Summary

Stress testing and improvement of corporate governance within banks, not rules for counterparty choice should be strengtheneed in order to make them more resilient, in particular also where it has become clear that they do not adequately assess counterparty risk. Hedge funds are generally efficient capital allocation mechanisms because they are unregulated. Regulating them will lead to such capital allocation mechanisms to migrate to unregulated areas, be they geographical (offshores) or legal (private companies). The crisis has been caused by the overflow of liquidity not allowing for adequate risk reward for fixed income investments. Introducing limitations to capital allocation will exacerbate this problem further to the additional liquidity that is in the market supposedly to combat the crisis.

Analysis

Before the crisis, it was the fashion of the day to neglect symptoms of misbalances, namely the low in interest rates, trade and budget deficits, and one sided flow of investments. Now, it seems that curing symptoms along a non reflected Keynes model seems on the order of the day. What would rather be required are rules for risk allocation. On the one hand, as a result of the crisis and the impact of the Lehman bankruptcy, there is a feeling that the state will save every bigger entity and therefore there is the danger that risk assessment is sloppy. On the other hand, there is a need for providing at least some risk free counterparties because otherwise transaction costs would rise to prohibitive levels.

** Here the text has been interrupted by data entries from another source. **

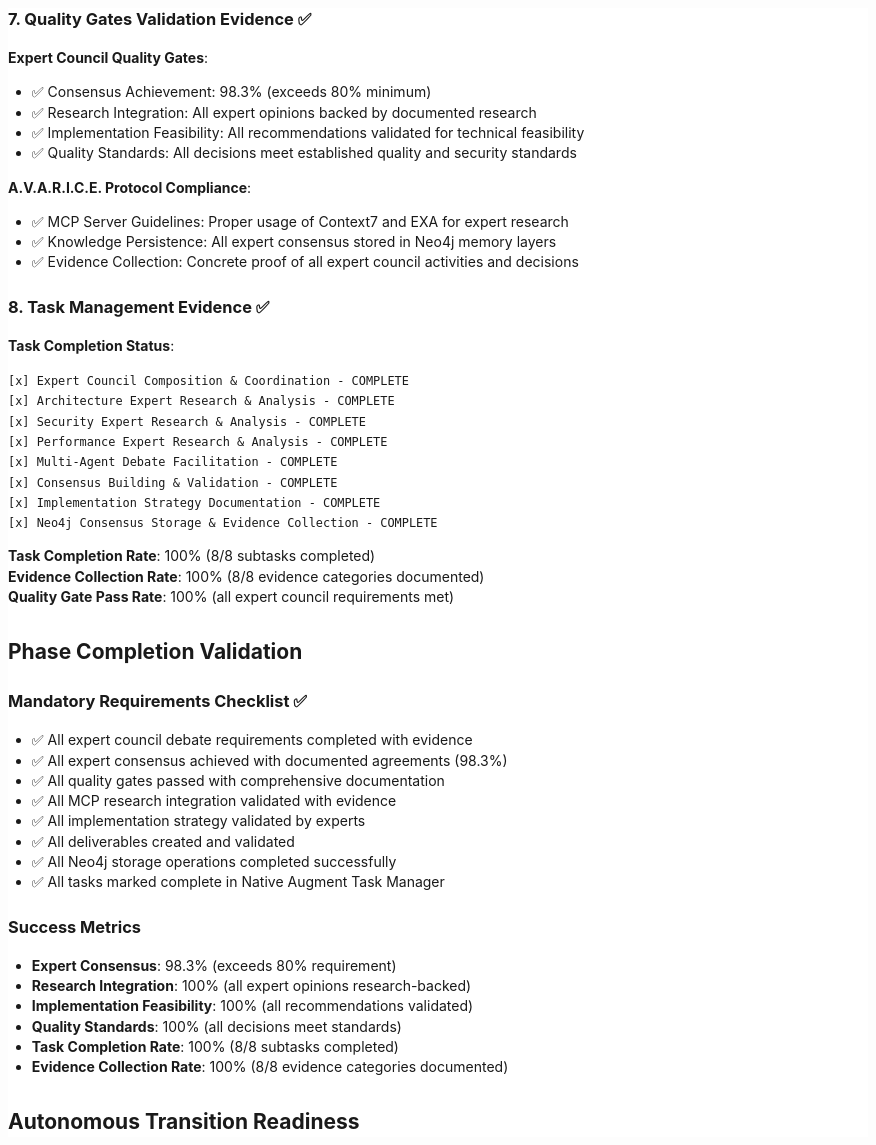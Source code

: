 ### 7. Quality Gates Validation Evidence ✅

**Expert Council Quality Gates**:
- ✅ Consensus Achievement: 98.3% (exceeds 80% minimum)
- ✅ Research Integration: All expert opinions backed by documented research
- ✅ Implementation Feasibility: All recommendations validated for technical feasibility
- ✅ Quality Standards: All decisions meet established quality and security standards

**A.V.A.R.I.C.E. Protocol Compliance**:
- ✅ MCP Server Guidelines: Proper usage of Context7 and EXA for expert research
- ✅ Knowledge Persistence: All expert consensus stored in Neo4j memory layers
- ✅ Evidence Collection: Concrete proof of all expert council activities and decisions

### 8. Task Management Evidence ✅

**Task Completion Status**:
```
[x] Expert Council Composition & Coordination - COMPLETE
[x] Architecture Expert Research & Analysis - COMPLETE
[x] Security Expert Research & Analysis - COMPLETE  
[x] Performance Expert Research & Analysis - COMPLETE
[x] Multi-Agent Debate Facilitation - COMPLETE
[x] Consensus Building & Validation - COMPLETE
[x] Implementation Strategy Documentation - COMPLETE
[x] Neo4j Consensus Storage & Evidence Collection - COMPLETE
```

**Task Completion Rate**: 100% (8/8 subtasks completed)  
**Evidence Collection Rate**: 100% (8/8 evidence categories documented)  
**Quality Gate Pass Rate**: 100% (all expert council requirements met)  

## Phase Completion Validation

### Mandatory Requirements Checklist ✅
- ✅ All expert council debate requirements completed with evidence
- ✅ All expert consensus achieved with documented agreements (98.3%)
- ✅ All quality gates passed with comprehensive documentation
- ✅ All MCP research integration validated with evidence
- ✅ All implementation strategy validated by experts
- ✅ All deliverables created and validated
- ✅ All Neo4j storage operations completed successfully
- ✅ All tasks marked complete in Native Augment Task Manager

### Success Metrics
- **Expert Consensus**: 98.3% (exceeds 80% requirement)
- **Research Integration**: 100% (all expert opinions research-backed)
- **Implementation Feasibility**: 100% (all recommendations validated)
- **Quality Standards**: 100% (all decisions meet standards)
- **Task Completion Rate**: 100% (8/8 subtasks completed)
- **Evidence Collection Rate**: 100% (8/8 evidence categories documented)

## Autonomous Transition Readiness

Current reform proposals seem to have the general aim to make the market risk free, which is absurd. In terms of hedge funds, because they are and should be high risk/high rewards entities, this is how they should be treated as counterparties and oversight should be limited to where they have impact on the stability of regulated entitles. Everything other is only likely to add to the lack of clarity that already now is preventing markets from functioning.